*** Block opens ***
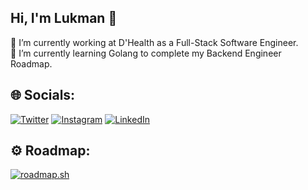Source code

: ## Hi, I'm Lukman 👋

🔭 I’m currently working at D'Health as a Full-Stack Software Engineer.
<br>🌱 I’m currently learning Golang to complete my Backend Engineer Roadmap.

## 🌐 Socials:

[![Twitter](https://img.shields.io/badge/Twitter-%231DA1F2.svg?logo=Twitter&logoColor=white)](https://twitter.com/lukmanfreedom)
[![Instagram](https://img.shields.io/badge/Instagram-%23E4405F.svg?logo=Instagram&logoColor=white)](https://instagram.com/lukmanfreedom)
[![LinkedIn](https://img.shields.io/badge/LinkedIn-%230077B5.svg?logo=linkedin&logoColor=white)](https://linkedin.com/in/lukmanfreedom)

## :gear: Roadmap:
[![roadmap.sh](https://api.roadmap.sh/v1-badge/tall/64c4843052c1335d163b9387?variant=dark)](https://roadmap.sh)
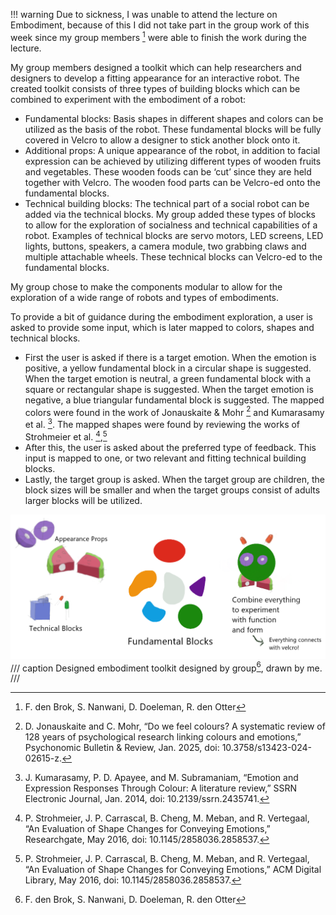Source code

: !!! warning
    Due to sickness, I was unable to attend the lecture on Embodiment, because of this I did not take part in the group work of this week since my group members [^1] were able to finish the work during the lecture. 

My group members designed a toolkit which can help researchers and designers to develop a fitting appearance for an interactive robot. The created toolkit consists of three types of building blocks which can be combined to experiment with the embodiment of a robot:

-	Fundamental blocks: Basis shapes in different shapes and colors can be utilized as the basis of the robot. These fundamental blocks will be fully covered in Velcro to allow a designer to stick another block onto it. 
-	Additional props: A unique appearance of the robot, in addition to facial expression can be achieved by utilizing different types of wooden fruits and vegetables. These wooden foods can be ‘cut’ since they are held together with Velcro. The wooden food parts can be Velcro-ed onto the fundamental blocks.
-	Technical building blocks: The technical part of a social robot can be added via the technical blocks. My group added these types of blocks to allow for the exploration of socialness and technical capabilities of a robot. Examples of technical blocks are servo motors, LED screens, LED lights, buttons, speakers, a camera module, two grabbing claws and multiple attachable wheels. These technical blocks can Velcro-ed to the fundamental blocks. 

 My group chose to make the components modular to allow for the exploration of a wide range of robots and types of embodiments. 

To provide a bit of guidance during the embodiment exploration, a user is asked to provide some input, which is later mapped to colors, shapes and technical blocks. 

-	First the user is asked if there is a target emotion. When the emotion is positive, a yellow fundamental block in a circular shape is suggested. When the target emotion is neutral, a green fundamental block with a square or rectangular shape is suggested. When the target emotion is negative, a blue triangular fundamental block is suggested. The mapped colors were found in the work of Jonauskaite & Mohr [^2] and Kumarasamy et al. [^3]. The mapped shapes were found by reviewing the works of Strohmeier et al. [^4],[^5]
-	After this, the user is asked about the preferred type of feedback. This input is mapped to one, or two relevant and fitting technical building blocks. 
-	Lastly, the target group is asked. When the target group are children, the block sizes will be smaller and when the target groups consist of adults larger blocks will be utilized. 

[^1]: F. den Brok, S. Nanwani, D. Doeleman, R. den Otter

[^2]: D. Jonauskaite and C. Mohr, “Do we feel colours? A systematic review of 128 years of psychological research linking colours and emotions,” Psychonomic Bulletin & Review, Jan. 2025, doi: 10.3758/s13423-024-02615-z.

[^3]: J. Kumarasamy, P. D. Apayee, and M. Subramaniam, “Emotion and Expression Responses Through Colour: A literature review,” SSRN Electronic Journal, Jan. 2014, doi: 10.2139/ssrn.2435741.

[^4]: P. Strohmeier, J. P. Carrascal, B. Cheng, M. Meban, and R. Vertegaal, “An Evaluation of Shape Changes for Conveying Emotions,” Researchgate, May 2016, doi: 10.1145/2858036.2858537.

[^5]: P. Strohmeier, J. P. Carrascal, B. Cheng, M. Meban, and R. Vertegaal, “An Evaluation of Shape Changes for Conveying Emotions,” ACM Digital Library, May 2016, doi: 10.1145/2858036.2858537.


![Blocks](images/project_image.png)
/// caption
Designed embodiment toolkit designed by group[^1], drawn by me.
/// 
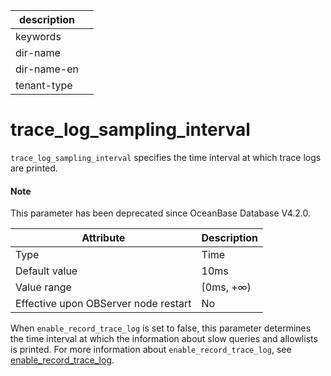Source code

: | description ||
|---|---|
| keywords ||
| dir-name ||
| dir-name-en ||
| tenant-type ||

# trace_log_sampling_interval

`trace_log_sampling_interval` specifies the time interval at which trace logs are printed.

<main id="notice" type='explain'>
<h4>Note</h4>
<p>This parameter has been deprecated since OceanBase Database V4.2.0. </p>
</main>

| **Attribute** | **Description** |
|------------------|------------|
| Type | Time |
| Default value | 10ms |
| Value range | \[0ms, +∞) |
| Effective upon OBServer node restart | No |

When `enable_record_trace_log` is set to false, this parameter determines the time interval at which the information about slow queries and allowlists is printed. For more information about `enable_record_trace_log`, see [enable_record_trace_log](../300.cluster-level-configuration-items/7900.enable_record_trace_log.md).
*** Block closes ***
*TRY IT*. Take each line above that contains "Changes" and copy it out.

*EXERCISE OUTPUT*.
[^4]: P. Strohmeier, J. P. Carrascal, B. Cheng, M. Meban, and R. Vertegaal, “An Evaluation of Shape Changes for Conveying Emotions,” Researchgate, May 2016, doi: 10.1145/2858036.2858537.
[^5]: P. Strohmeier, J. P. Carrascal, B. Cheng, M. Meban, and R. Vertegaal, “An Evaluation of Shape Changes for Conveying Emotions,” ACM Digital Library, May 2016, doi: 10.1145/2858036.2858537.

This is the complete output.